Reformist education for women expanded in the decades following the interwar years, beyond what Ben Badis envisioned. Reformist schools had an enormous impact for the girls who attended, the fruits of which Charlotte Courreye has argued were most visible in the 1950s. While Ben Badis was initially committed to educating women so that mothers would transmit Islamic values to their children, the reformist education system for girls multiplied and expanded in subsequent decades. Courreye has written that the generation of girls educated within these schools in the 1950s were so committed to their education, they resisted any attempts by their families to prematurely marry them off. Some of the girls educated in such schools in the 1930s and 1940s were also serving as teachers themselves by the 1950s. In a photograph of students at the reformist Ecole al-Tahdib in Algiers, open from 1954 to 1962, the female students are unveiled.93 Their unveiling illustrates their willingness to break from strict Islamic doctrine, a departure from the informed mothers Ben Badis envisioned when he first began educating women in the 1910s.

These dynamics were also at play in the education and career of author and politician Zuhur Wunisi. Born in 1936 in Constantine, Wunisi was among the early generations of students to be educated in reformist schools. There was such demand for Arabic-language education in the reformist schools that Wunisi began teaching even after only having completed her primary education. In her autobiography she describes a tense encounter she once had with an AOMA inspector of education, who wanted to ensure her teaching met AOMA standards.94 She continued teaching concurrent with her education, which eventually included two degrees from the University of Algiers. She published across a variety of forums, including al-Bassair, the journal of the Muslim Boy Scouts, al-Hayat, and the official organ of the FLN, al-Moudjahid.95 In 1955 in al-Hayat, she published an article in which she used the historical example of the seventh-century companion of the Prophet Muhammad, Asma bint Abi Bakr, to encourage women to engage in revolutionary warfare alongside men.96 As part of the first generation of Muslim girls to receive an education in Muslim reformist schools, her education imbued her with both the historical knowledge and the ideological vision to articulate this call to arms for Muslim women.

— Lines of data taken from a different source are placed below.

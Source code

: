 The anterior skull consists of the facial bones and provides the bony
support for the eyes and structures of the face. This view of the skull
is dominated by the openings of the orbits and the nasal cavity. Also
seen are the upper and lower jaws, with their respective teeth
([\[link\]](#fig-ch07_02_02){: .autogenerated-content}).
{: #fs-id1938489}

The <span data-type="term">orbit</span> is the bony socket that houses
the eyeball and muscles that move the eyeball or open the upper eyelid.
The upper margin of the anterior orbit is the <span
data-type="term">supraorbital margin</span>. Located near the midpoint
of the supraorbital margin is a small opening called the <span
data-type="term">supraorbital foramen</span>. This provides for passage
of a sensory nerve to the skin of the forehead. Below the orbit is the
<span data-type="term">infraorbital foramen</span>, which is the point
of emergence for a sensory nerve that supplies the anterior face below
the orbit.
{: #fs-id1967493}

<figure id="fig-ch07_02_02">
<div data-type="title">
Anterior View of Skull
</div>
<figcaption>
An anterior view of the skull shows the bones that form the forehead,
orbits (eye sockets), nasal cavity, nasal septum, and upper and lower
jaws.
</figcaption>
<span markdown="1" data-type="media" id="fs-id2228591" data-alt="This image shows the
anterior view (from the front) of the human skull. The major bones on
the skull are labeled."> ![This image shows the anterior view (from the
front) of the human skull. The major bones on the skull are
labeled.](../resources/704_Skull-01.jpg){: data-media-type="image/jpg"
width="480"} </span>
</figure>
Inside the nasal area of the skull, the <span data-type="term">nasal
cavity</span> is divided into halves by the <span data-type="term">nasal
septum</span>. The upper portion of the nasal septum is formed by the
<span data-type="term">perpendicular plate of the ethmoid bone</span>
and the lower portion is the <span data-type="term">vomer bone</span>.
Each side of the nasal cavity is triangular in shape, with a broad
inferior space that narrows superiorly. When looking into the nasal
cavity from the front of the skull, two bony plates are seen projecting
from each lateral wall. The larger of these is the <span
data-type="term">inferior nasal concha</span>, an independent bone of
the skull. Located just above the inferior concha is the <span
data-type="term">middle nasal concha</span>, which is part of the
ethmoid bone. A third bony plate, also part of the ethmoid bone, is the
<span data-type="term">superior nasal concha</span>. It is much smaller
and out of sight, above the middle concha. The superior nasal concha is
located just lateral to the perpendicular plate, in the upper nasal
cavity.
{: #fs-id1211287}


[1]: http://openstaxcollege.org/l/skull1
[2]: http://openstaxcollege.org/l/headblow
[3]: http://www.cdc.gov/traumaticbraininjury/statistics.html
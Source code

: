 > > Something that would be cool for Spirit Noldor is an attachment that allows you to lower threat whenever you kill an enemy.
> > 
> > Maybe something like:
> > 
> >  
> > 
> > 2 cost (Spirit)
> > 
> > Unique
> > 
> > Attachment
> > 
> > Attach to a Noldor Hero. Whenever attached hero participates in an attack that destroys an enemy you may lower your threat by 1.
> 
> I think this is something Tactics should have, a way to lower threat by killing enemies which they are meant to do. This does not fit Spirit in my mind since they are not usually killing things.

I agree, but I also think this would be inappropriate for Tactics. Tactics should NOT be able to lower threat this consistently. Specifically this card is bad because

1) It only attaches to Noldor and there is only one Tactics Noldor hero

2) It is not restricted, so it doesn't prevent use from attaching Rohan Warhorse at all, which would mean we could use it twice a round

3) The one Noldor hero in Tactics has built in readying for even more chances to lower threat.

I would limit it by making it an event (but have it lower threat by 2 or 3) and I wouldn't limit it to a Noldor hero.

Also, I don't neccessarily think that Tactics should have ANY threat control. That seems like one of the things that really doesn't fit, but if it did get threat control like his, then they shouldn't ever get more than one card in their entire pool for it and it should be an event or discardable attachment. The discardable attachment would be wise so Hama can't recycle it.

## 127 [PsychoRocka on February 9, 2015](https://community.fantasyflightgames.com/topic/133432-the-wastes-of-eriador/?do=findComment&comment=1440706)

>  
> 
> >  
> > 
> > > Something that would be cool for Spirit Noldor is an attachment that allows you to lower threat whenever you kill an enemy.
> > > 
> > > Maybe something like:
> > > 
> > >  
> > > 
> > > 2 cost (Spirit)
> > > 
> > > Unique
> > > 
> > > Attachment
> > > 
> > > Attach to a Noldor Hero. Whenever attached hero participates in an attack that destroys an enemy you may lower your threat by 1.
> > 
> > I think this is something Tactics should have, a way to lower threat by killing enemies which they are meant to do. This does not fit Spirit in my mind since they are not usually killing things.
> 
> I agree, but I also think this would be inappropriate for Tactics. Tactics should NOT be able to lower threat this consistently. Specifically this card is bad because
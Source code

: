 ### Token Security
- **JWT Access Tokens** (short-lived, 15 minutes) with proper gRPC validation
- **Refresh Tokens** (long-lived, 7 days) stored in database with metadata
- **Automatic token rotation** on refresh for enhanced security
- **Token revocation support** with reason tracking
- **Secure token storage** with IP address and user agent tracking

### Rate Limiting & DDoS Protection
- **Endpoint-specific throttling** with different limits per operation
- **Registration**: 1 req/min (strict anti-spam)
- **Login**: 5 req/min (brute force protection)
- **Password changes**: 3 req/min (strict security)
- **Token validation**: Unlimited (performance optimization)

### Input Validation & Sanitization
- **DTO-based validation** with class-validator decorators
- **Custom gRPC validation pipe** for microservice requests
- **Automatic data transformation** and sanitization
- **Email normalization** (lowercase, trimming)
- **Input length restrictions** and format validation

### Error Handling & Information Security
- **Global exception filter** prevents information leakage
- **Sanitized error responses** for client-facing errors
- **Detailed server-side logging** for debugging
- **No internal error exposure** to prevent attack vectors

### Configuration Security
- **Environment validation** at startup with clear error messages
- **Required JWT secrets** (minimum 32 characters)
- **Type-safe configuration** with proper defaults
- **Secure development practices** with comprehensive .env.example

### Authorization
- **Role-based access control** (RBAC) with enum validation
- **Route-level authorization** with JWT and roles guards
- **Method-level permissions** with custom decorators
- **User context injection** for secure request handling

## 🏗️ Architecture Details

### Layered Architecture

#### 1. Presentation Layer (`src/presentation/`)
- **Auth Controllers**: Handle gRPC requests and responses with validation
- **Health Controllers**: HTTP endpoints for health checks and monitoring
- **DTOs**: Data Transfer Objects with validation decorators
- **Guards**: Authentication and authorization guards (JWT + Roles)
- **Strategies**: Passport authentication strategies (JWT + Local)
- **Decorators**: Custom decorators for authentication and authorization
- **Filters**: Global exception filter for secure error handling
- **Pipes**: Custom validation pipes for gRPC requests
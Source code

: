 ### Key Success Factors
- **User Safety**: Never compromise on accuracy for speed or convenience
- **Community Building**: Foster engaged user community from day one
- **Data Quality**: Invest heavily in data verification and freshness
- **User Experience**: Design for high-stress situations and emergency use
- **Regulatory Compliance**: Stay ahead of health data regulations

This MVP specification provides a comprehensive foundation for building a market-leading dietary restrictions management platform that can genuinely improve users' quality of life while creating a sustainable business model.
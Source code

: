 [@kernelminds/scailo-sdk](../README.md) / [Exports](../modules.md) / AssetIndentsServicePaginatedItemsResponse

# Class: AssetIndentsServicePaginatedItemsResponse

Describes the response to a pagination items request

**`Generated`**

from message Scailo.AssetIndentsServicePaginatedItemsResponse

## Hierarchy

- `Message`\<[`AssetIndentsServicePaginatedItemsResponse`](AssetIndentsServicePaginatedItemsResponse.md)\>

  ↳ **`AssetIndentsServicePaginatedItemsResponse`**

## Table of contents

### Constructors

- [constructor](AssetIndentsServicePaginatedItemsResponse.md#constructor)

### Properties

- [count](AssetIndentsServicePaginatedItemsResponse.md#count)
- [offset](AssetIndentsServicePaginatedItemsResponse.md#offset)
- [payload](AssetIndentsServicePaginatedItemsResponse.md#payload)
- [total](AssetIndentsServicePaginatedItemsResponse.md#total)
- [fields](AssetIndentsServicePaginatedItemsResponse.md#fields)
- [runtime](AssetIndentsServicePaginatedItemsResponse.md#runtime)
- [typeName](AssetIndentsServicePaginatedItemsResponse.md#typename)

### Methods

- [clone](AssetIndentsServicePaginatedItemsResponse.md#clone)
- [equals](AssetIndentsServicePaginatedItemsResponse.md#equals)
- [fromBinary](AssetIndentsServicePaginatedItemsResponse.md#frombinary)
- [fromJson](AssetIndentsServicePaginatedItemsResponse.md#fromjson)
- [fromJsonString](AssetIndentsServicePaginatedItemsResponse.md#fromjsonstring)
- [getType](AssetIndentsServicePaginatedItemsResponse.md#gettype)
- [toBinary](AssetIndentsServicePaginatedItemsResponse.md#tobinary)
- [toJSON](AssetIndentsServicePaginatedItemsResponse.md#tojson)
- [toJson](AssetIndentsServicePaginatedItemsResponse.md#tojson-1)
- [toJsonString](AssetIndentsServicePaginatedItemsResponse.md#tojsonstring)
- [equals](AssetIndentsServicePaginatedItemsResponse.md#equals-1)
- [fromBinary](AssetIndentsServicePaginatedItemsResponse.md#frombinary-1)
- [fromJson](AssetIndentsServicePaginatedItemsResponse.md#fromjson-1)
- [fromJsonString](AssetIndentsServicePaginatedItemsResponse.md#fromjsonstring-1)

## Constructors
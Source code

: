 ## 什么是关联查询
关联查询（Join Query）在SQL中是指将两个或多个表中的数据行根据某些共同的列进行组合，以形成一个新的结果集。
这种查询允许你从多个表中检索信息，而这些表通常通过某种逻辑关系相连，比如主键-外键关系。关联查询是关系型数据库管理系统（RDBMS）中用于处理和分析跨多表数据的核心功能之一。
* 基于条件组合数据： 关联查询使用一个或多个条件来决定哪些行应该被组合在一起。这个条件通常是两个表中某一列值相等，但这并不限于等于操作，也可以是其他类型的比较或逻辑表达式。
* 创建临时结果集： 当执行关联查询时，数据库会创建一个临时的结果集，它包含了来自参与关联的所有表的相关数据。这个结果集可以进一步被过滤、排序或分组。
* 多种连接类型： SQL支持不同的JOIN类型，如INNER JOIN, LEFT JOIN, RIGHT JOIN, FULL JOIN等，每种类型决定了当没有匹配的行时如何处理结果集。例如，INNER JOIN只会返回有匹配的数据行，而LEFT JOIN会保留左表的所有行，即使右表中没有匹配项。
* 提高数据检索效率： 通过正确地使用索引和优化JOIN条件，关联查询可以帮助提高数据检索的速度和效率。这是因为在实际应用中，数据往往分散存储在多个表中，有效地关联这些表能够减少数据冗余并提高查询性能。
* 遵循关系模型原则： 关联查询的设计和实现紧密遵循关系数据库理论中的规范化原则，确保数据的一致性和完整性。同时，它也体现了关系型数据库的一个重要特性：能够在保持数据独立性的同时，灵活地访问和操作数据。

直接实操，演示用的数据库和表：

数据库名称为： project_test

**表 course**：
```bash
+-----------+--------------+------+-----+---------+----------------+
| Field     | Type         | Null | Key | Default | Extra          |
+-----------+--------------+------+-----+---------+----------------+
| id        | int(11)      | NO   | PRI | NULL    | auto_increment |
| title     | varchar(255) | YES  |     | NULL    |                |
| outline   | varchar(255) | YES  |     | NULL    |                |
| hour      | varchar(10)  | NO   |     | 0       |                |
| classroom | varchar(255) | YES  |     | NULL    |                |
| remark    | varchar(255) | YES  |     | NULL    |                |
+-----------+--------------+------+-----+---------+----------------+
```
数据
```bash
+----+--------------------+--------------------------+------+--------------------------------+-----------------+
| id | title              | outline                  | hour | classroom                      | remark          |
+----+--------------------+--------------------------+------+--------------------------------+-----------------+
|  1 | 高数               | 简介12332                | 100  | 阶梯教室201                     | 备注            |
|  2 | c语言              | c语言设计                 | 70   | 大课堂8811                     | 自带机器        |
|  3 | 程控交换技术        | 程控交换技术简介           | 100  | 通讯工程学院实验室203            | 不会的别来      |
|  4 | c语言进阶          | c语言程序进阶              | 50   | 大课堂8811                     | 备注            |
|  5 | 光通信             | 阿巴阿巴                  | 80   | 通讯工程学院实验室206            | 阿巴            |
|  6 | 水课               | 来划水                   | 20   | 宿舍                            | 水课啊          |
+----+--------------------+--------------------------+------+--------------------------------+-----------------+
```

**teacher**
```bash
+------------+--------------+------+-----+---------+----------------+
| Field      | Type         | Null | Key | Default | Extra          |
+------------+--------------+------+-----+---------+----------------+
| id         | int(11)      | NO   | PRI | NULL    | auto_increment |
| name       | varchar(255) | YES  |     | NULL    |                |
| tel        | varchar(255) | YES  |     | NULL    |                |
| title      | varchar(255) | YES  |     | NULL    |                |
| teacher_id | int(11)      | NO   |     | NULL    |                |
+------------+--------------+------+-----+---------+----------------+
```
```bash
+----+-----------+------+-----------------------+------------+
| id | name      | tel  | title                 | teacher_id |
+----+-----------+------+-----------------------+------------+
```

Table 3.7 Numbers of Muslim reformist schools and classes in 1949 by department

In the post-independence period, Wunisi served in the Algerian parliament and held cabinet positions across multiple presidencies in the 1970s and 1980s. In the interwar years Ben Badis had written that he was against the participation of women in high political positions, yet Wunisi’s expansive career, which began in reformist schools, illustrates how they served as a launching pad for women, beyond what Ben Badis originally envisioned.97 Her story illustrates how the interwar years sparked feminist possibilities that expanded later. While there was disagreement among Muslims about women’s education—what subjects it should include, whether it should be in French or Arabic, what its goals were—women took advantage of the openings available to them to write in to the press and demand better, as well as to gain an education and play a larger societal role, in the case of women like Wunisi. Of course, interwar debates also included authors like those in al-Balagh al-Jazairi who suggested women’s education could corrupt Muslim society. Yet the gradual expansion of women’s educational possibilities and growing support for women’s education as a project in subsequent decades suggests that such voices were limited in their impact.

The next chapter turns to the debates over women’s and men’s headwear. Like those over education, these discussions saw Muslim dress for what it said about Muslim society. As with education, international references were key to how commentators in Algeria understood themselves, framed their sartorial choices, and envisioned more prosperous, feminist futures.